So here's today's big story:

The Obama administration is considering asking Congress to give the Treasury secretary unprecedented powers to initiate the seizure of non-bank financial companies, such as large insurers, investment firms and hedge funds, whose collapse would damage the broader economy, according to an administration document.

The government at present has the authority to seize only banks.

Giving the Treasury secretary authority over a broader range of companies would mark a significant shift from the existing model of financial regulation, which relies on independent agencies that are shielded from the political process. The Treasury secretary, a member of the president's Cabinet, would exercise the new powers in consultation with the White House, the Federal Reserve and other regulators, according to the document.

The administration plans to send legislation to Capitol Hill this week.

A follow-up question: What will be the definitions of 1) "non-bank financial companies" and 2) "whose collapse would damage the broader economy"? Because if recent history is any guide, the answer will be 3) at the least, such non-financial and non-gargantuan companies as seat-cover manufacturers.

A brief history of time: In September, then-President George Bush signed into law the Emergency Economic Stabilization Act, which created the Troubled Assets Relief Program (TARP), authorizizing the Treasury Department "to purchase, and to make and fund commitments to purchase, troubled assets from any financial institutions." Note that this doesn't mean "take a controlling interest" in financial institutions, which is why the administration's new plan is such an eye-opener. Still, consider the ensuing politicization and mission creep:

* In November, GMAC, which is the financing arm of troubled automaker General Motors, asked the Federal Reserve to be designated as a bank, so that it could receive TARP funds.

* In early December, president-elect Barack Obama declared that "The auto industry is the backbone of American manufacturing," and therefore "I don't think it's an option to simply allow it to collapse."

* In mid-December, lame duck President Bush announced that GM and Chrysler would get TARP funds regardless of their decided non-bankiness, an action that Reason Senior Editor Jacob Sullum accurately described as "illegal by definition, not to mention unconstitutional." Obama called the move a "necessary step."

* In March, hands squarely on reins, the Obama administration announced that $5 billion in TARP funds would go to companies that couldn't even pretend to have a serious financing arm: namely, auto parts manufacturers. One of the bailed out suppliers, American Axle, has sales of just a couple billion dollars per year.

Now let's look back again at the original TARP-creating bailout, just six months before. Here's what then-Treasury Secretary Henry Paulson said at the time:

We must now take further, decisive action to fundamentally and comprehensively address the root cause of this turmoil.

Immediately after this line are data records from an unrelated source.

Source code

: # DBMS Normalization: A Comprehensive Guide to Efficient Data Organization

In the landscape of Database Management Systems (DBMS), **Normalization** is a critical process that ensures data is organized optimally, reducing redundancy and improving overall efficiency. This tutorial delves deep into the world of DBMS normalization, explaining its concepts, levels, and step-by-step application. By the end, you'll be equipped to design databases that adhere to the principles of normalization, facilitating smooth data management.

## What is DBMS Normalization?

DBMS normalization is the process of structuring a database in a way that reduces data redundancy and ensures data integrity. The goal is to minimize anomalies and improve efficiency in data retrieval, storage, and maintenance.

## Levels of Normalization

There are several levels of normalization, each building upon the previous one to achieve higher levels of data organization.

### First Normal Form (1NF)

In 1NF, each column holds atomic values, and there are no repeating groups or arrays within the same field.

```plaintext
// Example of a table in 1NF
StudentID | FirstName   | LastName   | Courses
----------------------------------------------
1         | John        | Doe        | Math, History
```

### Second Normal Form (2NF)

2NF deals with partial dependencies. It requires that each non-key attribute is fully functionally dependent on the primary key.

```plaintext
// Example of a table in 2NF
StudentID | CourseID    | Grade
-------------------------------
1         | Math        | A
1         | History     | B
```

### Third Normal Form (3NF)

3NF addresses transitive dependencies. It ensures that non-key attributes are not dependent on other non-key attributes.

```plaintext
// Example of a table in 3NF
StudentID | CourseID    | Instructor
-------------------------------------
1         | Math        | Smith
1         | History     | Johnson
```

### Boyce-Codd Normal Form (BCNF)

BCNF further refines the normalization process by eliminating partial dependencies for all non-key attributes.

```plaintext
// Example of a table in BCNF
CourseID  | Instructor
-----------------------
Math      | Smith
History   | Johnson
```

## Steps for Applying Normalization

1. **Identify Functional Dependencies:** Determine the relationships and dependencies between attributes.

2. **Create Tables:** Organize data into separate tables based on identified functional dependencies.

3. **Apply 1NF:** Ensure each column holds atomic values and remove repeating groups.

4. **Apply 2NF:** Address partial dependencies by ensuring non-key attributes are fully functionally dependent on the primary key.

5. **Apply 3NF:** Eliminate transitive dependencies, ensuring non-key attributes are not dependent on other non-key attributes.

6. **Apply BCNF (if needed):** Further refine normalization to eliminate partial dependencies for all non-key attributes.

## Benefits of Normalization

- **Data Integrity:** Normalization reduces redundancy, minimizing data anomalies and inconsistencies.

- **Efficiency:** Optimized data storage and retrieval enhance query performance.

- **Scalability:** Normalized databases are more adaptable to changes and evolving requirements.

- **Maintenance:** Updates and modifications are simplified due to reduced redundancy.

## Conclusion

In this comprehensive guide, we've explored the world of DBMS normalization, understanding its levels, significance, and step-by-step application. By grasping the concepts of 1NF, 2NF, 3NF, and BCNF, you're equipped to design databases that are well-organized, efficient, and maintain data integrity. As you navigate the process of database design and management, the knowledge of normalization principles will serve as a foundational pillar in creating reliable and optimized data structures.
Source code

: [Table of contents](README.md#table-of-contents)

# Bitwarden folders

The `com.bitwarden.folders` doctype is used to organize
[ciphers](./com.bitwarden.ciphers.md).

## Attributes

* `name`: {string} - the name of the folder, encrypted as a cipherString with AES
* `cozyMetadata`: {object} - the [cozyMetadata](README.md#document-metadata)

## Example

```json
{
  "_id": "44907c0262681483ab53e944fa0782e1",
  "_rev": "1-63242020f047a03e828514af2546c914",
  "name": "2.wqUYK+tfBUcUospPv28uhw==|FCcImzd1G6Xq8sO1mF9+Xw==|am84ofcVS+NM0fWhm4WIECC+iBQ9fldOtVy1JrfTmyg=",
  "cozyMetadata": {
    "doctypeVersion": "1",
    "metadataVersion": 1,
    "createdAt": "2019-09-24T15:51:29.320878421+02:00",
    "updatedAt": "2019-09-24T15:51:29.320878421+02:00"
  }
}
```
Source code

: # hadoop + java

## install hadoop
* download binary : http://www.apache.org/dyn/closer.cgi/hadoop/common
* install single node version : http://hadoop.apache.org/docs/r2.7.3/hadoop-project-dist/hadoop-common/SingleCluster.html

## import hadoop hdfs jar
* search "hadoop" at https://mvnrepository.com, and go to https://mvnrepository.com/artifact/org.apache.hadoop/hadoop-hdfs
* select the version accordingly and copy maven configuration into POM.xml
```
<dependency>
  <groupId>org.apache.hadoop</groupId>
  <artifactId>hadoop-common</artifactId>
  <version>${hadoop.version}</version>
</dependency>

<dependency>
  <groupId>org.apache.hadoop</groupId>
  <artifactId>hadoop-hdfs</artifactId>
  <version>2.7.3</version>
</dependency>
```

And that root cause is the housing correction which has resulted in illiquid mortgage-related assets that are choking off the flow of credit which is so vitally important to our economy. We must address this underlying problem, and restore confidence in our financial markets and financial institutions so they can perform their mission of supporting future prosperity and growth.

We have proposed a program to remove troubled assets from the system.

Got it? TARP was specifically designed–actually I think "sold" is the technical term–to sponge up "illiquid mortgage-related assets" owned by giants in the financial sector. And in less than half a year it was being used to throw cash at manufacturing midgets.

There are many, many reasons to oppose giving the Obama administration "unprecedented powers" to nationalize companies. But surely here's one: If less-absolute power corrupted so totally in six short months, just how voracious will an unchecked Treasury be under unified Democratic governance? And if the root problem is indeed an "illiquid" market, how in hell do you incentivize the trading of assets and companies–in other words, liquifying markets–by empowering the single biggest financial entity in the country to pounce willy-nilly on companies based on political decisions?